Among the entries that follow, some lines contain the word "Media". Show all of them.
*** Block opens ***
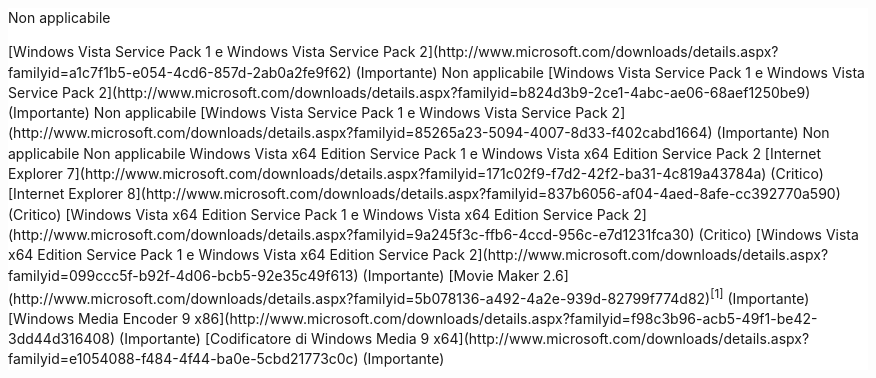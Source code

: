 Non applicabile
</td>
<td style="border:1px solid black;">
[Windows Vista Service Pack 1 e Windows Vista Service Pack 2](http://www.microsoft.com/downloads/details.aspx?familyid=a1c7f1b5-e054-4cd6-857d-2ab0a2fe9f62)  
(Importante)
</td>
<td style="border:1px solid black;">
Non applicabile
</td>
<td style="border:1px solid black;">
[Windows Vista Service Pack 1 e Windows Vista Service Pack 2](http://www.microsoft.com/downloads/details.aspx?familyid=b824d3b9-2ce1-4abc-ae06-68aef1250be9)  
(Importante)
</td>
<td style="border:1px solid black;">
Non applicabile
</td>
<td style="border:1px solid black;">
[Windows Vista Service Pack 1 e Windows Vista Service Pack 2](http://www.microsoft.com/downloads/details.aspx?familyid=85265a23-5094-4007-8d33-f402cabd1664)  
(Importante)
</td>
<td style="border:1px solid black;">
Non applicabile
</td>
<td style="border:1px solid black;">
Non applicabile
</td>
</tr>
<tr>
<td style="border:1px solid black;">
Windows Vista x64 Edition Service Pack 1 e Windows Vista x64 Edition Service Pack 2
</td>
<td style="border:1px solid black;">
[Internet Explorer 7](http://www.microsoft.com/downloads/details.aspx?familyid=171c02f9-f7d2-42f2-ba31-4c819a43784a)  
(Critico)  
[Internet Explorer 8](http://www.microsoft.com/downloads/details.aspx?familyid=837b6056-af04-4aed-8afe-cc392770a590)  
(Critico)
</td>
<td style="border:1px solid black;">
[Windows Vista x64 Edition Service Pack 1 e Windows Vista x64 Edition Service Pack 2](http://www.microsoft.com/downloads/details.aspx?familyid=9a245f3c-ffb6-4ccd-956c-e7d1231fca30)  
(Critico)
</td>
<td style="border:1px solid black;">
[Windows Vista x64 Edition Service Pack 1 e Windows Vista x64 Edition Service Pack 2](http://www.microsoft.com/downloads/details.aspx?familyid=099ccc5f-b92f-4d06-bcb5-92e35c49f613)  
(Importante)
</td>
<td style="border:1px solid black;">
[Movie Maker 2.6](http://www.microsoft.com/downloads/details.aspx?familyid=5b078136-a492-4a2e-939d-82799f774d82)<sup>[1]</sup>
(Importante)
</td>
<td style="border:1px solid black;">
[Windows Media Encoder 9 x86](http://www.microsoft.com/downloads/details.aspx?familyid=f98c3b96-acb5-49f1-be42-3dd44d316408)  
(Importante)  
[Codificatore di Windows Media 9 x64](http://www.microsoft.com/downloads/details.aspx?familyid=e1054088-f484-4f44-ba0e-5cbd21773c0c)  
(Importante)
*** Block closes ***
= SOLUTION BELOW =
[Windows Media Encoder 9 x86](http://www.microsoft.com/downloads/details.aspx?familyid=f98c3b96-acb5-49f1-be42-3dd44d316408)  
[Codificatore di Windows Media 9 x64](http://www.microsoft.com/downloads/details.aspx?familyid=e1054088-f484-4f44-ba0e-5cbd21773c0c)  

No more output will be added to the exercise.